**Work instruction**
Write the records out again. Match them exactly.

[Data to process Boundary: Start]

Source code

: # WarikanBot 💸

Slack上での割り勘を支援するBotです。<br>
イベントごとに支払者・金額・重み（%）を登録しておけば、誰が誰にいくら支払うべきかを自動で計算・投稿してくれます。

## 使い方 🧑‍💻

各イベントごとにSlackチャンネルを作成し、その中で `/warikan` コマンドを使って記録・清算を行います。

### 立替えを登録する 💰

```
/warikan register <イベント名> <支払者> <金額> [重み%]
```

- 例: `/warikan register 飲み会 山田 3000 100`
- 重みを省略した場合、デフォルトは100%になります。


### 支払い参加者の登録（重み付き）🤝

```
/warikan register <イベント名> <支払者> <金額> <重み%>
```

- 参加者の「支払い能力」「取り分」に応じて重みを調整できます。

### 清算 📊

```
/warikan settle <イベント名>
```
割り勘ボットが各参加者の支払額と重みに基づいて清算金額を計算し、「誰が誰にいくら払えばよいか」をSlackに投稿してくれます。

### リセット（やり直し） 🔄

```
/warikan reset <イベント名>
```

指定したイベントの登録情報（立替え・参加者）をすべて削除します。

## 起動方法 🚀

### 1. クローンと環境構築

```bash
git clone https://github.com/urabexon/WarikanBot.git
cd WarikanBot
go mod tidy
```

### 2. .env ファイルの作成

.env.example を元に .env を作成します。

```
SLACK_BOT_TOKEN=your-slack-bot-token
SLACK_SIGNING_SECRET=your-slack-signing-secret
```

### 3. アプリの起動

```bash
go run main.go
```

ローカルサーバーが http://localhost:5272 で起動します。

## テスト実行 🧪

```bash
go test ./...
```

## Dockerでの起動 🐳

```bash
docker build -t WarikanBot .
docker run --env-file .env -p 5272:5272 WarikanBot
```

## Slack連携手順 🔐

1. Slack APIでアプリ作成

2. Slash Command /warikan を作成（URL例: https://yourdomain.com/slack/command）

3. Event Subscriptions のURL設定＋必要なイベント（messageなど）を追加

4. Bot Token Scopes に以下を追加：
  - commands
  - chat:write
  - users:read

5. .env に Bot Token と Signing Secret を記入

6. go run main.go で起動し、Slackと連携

[Data to process Boundary: End]

**Problem solution**
Source code

: # WarikanBot 💸

Slack上での割り勘を支援するBotです。<br>
イベントごとに支払者・金額・重み（%）を登録しておけば、誰が誰にいくら支払うべきかを自動で計算・投稿してくれます。

## 使い方 🧑‍💻

各イベントごとにSlackチャンネルを作成し、その中で `/warikan` コマンドを使って記録・清算を行います。

### 立替えを登録する 💰

```
/warikan register <イベント名> <支払者> <金額> [重み%]
```

- 例: `/warikan register 飲み会 山田 3000 100`
- 重みを省略した場合、デフォルトは100%になります。


### 支払い参加者の登録（重み付き）🤝

```
/warikan register <イベント名> <支払者> <金額> <重み%>
```

- 参加者の「支払い能力」「取り分」に応じて重みを調整できます。

### 清算 📊

```
/warikan settle <イベント名>
```
割り勘ボットが各参加者の支払額と重みに基づいて清算金額を計算し、「誰が誰にいくら払えばよいか」をSlackに投稿してくれます。

### リセット（やり直し） 🔄

```
/warikan reset <イベント名>
```

指定したイベントの登録情報（立替え・参加者）をすべて削除します。

## 起動方法 🚀

### 1. クローンと環境構築

```bash
git clone https://github.com/urabexon/WarikanBot.git
cd WarikanBot
go mod tidy
```

### 2. .env ファイルの作成

.env.example を元に .env を作成します。

```
SLACK_BOT_TOKEN=your-slack-bot-token
SLACK_SIGNING_SECRET=your-slack-signing-secret
```

### 3. アプリの起動

```bash
go run main.go
```

ローカルサーバーが http://localhost:5272 で起動します。

## テスト実行 🧪

```bash
go test ./...
```

## Dockerでの起動 🐳

```bash
docker build -t WarikanBot .
docker run --env-file .env -p 5272:5272 WarikanBot
```

## Slack連携手順 🔐

1. Slack APIでアプリ作成

2. Slash Command /warikan を作成（URL例: https://yourdomain.com/slack/command）

3. Event Subscriptions のURL設定＋必要なイベント（messageなど）を追加

4. Bot Token Scopes に以下を追加：
  - commands
  - chat:write
  - users:read

5. .env に Bot Token と Signing Secret を記入

6. go run main.go で起動し、Slackと連携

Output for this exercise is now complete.